Los Angeles City Controller Kenneth Mejia reiterated his warning Friday that the city needs $225 million to avoid layoffs in Mayor Karen Bass‘ proposed budget for the 2025-26 fiscal year, which aims to close a nearly $1 billion deficit.
“It’s about $225 million to stave off layoffs. That is the number that we’re trying to (get) close to, so that way there are no layoffs,” Mejia told City News Service Friday. “It’s going to be a big task, but the city is looking into different ways.”
The City Council‘s five-member Budget and Finance Committee has led discussions of the mayor’s $13.9 billion budget, which would be an 8.2% increase over the adopted spending plan for the 2024-25 fiscal year. More budget hearings are scheduled as elected officials review the budget. Under the City Charter, the budget must be finalized before July 1, the start of the next fiscal year.

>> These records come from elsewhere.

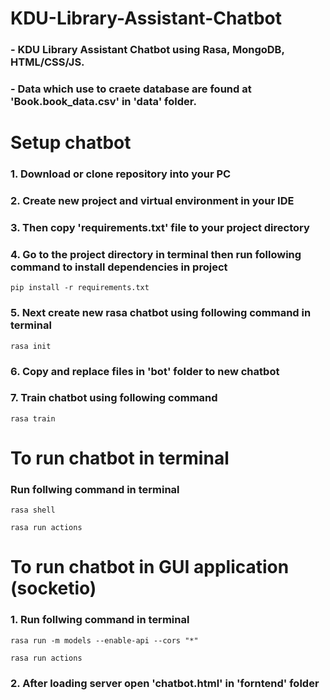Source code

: # KDU-Library-Assistant-Chatbot
### - KDU Library Assistant Chatbot using Rasa, MongoDB, HTML/CSS/JS.
### - Data which use to craete database are found at 'Book.book_data.csv' in 'data' folder. 

# Setup chatbot
### 1. Download or clone repository into your PC
### 2. Create new project and virtual environment in your IDE
### 3. Then copy 'requirements.txt' file to your project directory
### 4. Go to the project directory in terminal then run following command to install dependencies in project
```
pip install -r requirements.txt
 ```
### 5. Next create new rasa chatbot using following command in terminal
```
rasa init
 ```
### 6. Copy and replace files in 'bot' folder to new chatbot
### 7. Train  chatbot using following command
```
rasa train
 ```


# To run  chatbot in terminal
### Run follwing command in terminal 
```
rasa shell
 ```
```
rasa run actions 
 ```

# To run  chatbot in GUI application (socketio)

### 1. Run follwing command in terminal 
```
rasa run -m models --enable-api --cors "*"
 ```
```
rasa run actions 
 ```

### 2. After loading server open 'chatbot.html' in 'forntend' folder

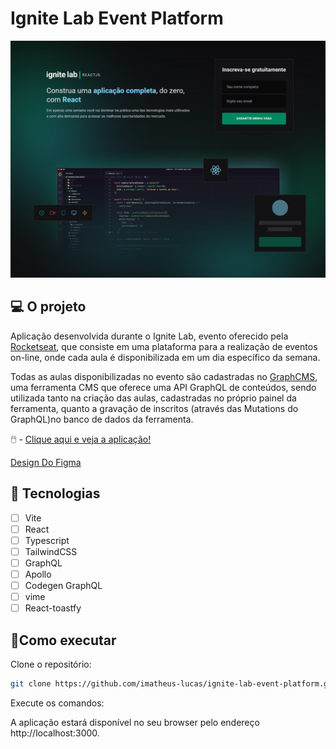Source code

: # Ignite Lab Event Platform

![screenshot.png](.github/assets/ignite-lab-event-platform.png)

## 💻 O projeto

Aplicação desenvolvida durante o Ignite Lab, evento oferecido pela [Rocketseat](https://rocketseat.com.br/), que consiste em uma plataforma para a realização de eventos on-line, onde cada aula é disponibilizada em um dia específico da semana.

Todas as aulas disponibilizadas no evento são cadastradas no [GraphCMS](https://graphcms.com/), uma ferramenta CMS que oferece uma API GraphQL de conteúdos, sendo utilizada tanto na criação das aulas, cadastradas no próprio painel da ferramenta, quanto a gravação de inscritos (através das Mutations do GraphQL)no banco de dados da ferramenta.

🖱️ - [Clique aqui e veja a aplicação!](https://ignite-lab-event-platform-seven.vercel.app/)

[Design Do Figma](<https://www.figma.com/file/Psv3GmRVAw3AI1dgL9pdD0/Plataforma-de-evento---Ignite-Lab-(Community)?node-id=8%3A399>)

## 🍃 Tecnologias

- [ ] Vite
- [ ] React
- [ ] Typescript
- [ ] TailwindCSS
- [ ] GraphQL
- [ ] Apollo
- [ ] Codegen GraphQL
- [ ] vime
- [ ] React-toastfy

## 🚀Como executar

Clone o repositório:

```bash
git clone https://github.com/imatheus-lucas/ignite-lab-event-platform.git
```

Execute os comandos:

A aplicação estará disponível no seu browser pelo endereço http://localhost:3000.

As part of solutions to offset the deficit, Mejia said his office is trying to save money when it comes to interest payments.
According to the controller, Los Angeles pays about $70 million to $80 million annually in interest on borrowed funds — a cost he suggests could be lowered by tapping into departmental special funds as needed instead.
He also backed a proposal to move some at-risk employees into the city’s proprietary departments, such as Los Angeles World Airports, the Department of Water and Power and the Harbor Department, which oversees the Port of Los Angeles.
Mejia said he was encouraged by the committee’s efforts to address L.A.’s shortfall, adding the city is in “crisis mode.” He said it is “really important that they do that detail work.”
Mejia also encouraged his colleagues to save “revenue generating positions,” depending on the department’s analysis. In one area, the controller’s office recommended more tax compliance officers because there are a lot of outstanding payments the city can try to get back.
“For the long run, the city needs to be more honest and transparent about how we got here, about the budget process — keep getting people more involved and really look at line-by-line where we are spending over budget,” Mejia said.
On Tuesday, City Administrative Officer Matt Szabo discussed the proposed layoffs, which were described as a last resort. In total, the mayor has proposed cutting more than 2,700 city positions; 1,647 would be layoffs and the remaining 1,076 are vacant positions. Layoffs would impact about 5% of the city’s workforce.
Those savings in a full year would be about $225 million. Szabo said four months of funding exists for all filled position cuts, and the budget assumes eight months of savings of about $150 million.
Szabo noted the budget would bring the city to 32,342 authorized positions, bringing that figure to its lowest level since the Great Recession in the 2014-15 fiscal year.
The CAO recommended other measures to stave off layoffs such as deferring raises, swapping positions so work would be funded through special funds rather than general funds, transfers to proprietary departments and reassignments.
City officials are working to prevent layoffs by engaging in labor negotiations, and asking for aid from the state government, among other things.
Los Angeles is facing the nearly $1 billion shortfall in the 2025-26 fiscal year as a result of lower-than-anticipated tax revenue, labor contracts, rising liability payouts, costs related to fire recovery and issues related to a weakening economy as a result of federal policies.
An official from Service Employees International Union Local 721, which represents more than 10,000 city workers, did not immediately respond to a request for comment Friday.
David Green, president of the union, previously said the city should look at every dollar, and layoffs should not be the first option.
“We will continue to work with the city to find innovative solutions to the crisis, including identifying new revenue streams, alternate funding sources and wasteful spending on outside contractors that gobble up city funds,” Green said.
“SEIU 721 members are united and ready to overcome this challenge and, just like in the past, it will be our decisions that save the city — not the short-sighted whims of administrators in City Hall,” he added.